September 16, 2025

How Purge Digital is Managing the Google August Spam Update

by Curtis Chappell

Managing the Google August Spam Update

Google announced on August 26th (it was actually published on August 22nd) that they were rolling out a new spam update in late August. They further announced the update would affect all languages and countries and it was expected to roll out over the next “few weeks” following the announcement.

So, we’ve been quietly sitting here waiting to see if any of our clients’ sites and/or organic search traffic would be affected by this update. One of the tools we monitor is Google’s Search Console (SC), which shows search impressions, clicks, click-through-rate (CTR) and also shows the actual search queries and the pages displayed.

SC shows a wide range of other data, but for the purpose of this case study, we are focusing primarily on impressions vs clicks, with some data from G4 Analytics to support our thesis.

Big Drop in Impressions

Purge Digital manages multiple SEO clients and, starting on Thursday, September 11th, we noticed impressions starting to drop across all of our clients, including our own website.  Just an FYI that the data displayed in SC is 2 days behind in Australia. See some examples below:

You will notice some of these drops are dramatic and scary at first glance (the purple line is impressions). Our SEO team had a catchup on Monday the 15th and identified all of our clients were experiencing dramatic drops in impressions.  So, we started researching the update and reviewed what other SEO professionals were experiencing, however most of the existing content were just explanations of what people thought might be affected and everyone was referring to the Google Spam Guidelines.

This document lists a range of types of spam that Google has identified including cloaking, doorway abuse, expired domain abuse, hacked content, hidden text and link abuse, keyword stuffing, link spam (most SEO’s don’t think backlink profiles are affected by this update), machine generated traffic, misleading functionality, scaled content abuse, scraping, site reputation abuse, sneaky redirects, thin affiliation and user-generated spam.

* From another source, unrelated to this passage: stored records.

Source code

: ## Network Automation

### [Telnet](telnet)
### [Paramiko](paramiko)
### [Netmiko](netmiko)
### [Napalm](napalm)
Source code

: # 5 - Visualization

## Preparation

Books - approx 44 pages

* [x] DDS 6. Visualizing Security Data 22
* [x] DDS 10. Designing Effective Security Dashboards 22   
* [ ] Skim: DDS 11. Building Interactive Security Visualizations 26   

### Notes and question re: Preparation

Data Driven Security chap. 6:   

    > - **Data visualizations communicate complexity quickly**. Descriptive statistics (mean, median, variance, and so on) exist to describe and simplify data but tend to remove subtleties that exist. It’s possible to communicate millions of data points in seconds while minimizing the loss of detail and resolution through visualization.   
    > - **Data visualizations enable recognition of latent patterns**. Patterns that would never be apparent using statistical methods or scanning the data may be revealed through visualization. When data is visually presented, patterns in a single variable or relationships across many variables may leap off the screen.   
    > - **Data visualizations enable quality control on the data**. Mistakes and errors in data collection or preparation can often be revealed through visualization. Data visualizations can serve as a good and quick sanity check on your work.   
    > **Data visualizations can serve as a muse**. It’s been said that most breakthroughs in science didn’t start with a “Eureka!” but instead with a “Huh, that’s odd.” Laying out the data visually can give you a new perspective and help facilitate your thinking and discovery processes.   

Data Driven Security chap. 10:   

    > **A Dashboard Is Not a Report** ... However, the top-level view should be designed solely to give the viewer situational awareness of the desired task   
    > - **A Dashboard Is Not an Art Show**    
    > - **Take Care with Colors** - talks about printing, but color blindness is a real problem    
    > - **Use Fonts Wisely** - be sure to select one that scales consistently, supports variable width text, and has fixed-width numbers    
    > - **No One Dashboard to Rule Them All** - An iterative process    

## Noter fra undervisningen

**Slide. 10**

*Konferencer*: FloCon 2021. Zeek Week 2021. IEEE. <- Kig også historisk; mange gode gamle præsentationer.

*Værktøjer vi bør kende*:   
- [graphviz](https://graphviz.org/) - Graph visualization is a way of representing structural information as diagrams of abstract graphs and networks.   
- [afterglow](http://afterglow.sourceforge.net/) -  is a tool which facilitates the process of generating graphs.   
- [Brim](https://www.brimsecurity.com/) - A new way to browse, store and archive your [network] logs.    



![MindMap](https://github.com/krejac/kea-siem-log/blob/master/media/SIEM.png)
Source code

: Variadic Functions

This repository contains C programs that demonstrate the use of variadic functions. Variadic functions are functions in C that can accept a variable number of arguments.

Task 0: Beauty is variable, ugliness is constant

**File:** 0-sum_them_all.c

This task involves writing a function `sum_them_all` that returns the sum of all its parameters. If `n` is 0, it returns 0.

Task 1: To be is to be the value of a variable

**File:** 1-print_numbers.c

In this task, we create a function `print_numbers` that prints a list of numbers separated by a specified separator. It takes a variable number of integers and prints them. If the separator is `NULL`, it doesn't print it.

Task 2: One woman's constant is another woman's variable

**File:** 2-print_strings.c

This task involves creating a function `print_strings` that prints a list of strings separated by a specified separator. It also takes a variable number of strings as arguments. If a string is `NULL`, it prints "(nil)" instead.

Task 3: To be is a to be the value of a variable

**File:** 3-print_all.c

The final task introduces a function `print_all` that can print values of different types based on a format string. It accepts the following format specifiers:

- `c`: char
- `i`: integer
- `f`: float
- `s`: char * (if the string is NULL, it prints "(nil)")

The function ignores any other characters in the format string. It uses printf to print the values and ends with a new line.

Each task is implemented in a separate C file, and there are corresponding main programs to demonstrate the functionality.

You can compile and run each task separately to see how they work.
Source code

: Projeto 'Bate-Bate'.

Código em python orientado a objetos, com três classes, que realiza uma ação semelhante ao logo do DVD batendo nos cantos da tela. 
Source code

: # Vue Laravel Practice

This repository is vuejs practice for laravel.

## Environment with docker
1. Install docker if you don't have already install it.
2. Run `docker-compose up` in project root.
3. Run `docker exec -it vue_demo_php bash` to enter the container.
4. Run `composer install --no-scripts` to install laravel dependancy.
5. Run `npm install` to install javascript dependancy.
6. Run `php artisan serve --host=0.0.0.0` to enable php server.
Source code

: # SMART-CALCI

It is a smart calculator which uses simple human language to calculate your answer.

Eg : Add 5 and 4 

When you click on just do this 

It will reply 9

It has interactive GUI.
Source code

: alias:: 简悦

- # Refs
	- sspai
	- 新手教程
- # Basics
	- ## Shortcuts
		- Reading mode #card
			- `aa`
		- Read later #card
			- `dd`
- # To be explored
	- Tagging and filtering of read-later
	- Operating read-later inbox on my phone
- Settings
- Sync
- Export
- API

Purge Digital does not participate in black hat SEO tactics, but we do provide link building as part of our SEO service, and use AI to generate content for our clients, so we were not too worried about this update until we noticed the drops in impressions. In fact, some of our clients experienced a slight increase in search traffic, which didn’t make sense based on what we were seeing in SC.

Having said that, SC does not exist in a vacuum, so we turned our attention to our client’s actual organic G4 analytics search traffic during the same period. Oddly enough, there were no dramatic changes to any of our client’s organic search results. So, impressions are way down and organic search had no dramatic change up or down.

There was also no drop in online sales for our e-commerce clients despite the big drop in impressions……hmmmm.

What About Clicks and CTR?

Well if you review the graphs above you will notice there was an increase in clicks (the clicks are the blue bar) and CTR across all clients.  That’s a bit of a head scratcher…

So, the only thing we can surmise is the spam update didn’t just target spammy websites, but possibly also blocked a bunch of spam bots from scraping sites and skewing the impressions data. There isn’t any real proof of that supposition, however based on our analysis, this is really the only logical scenario.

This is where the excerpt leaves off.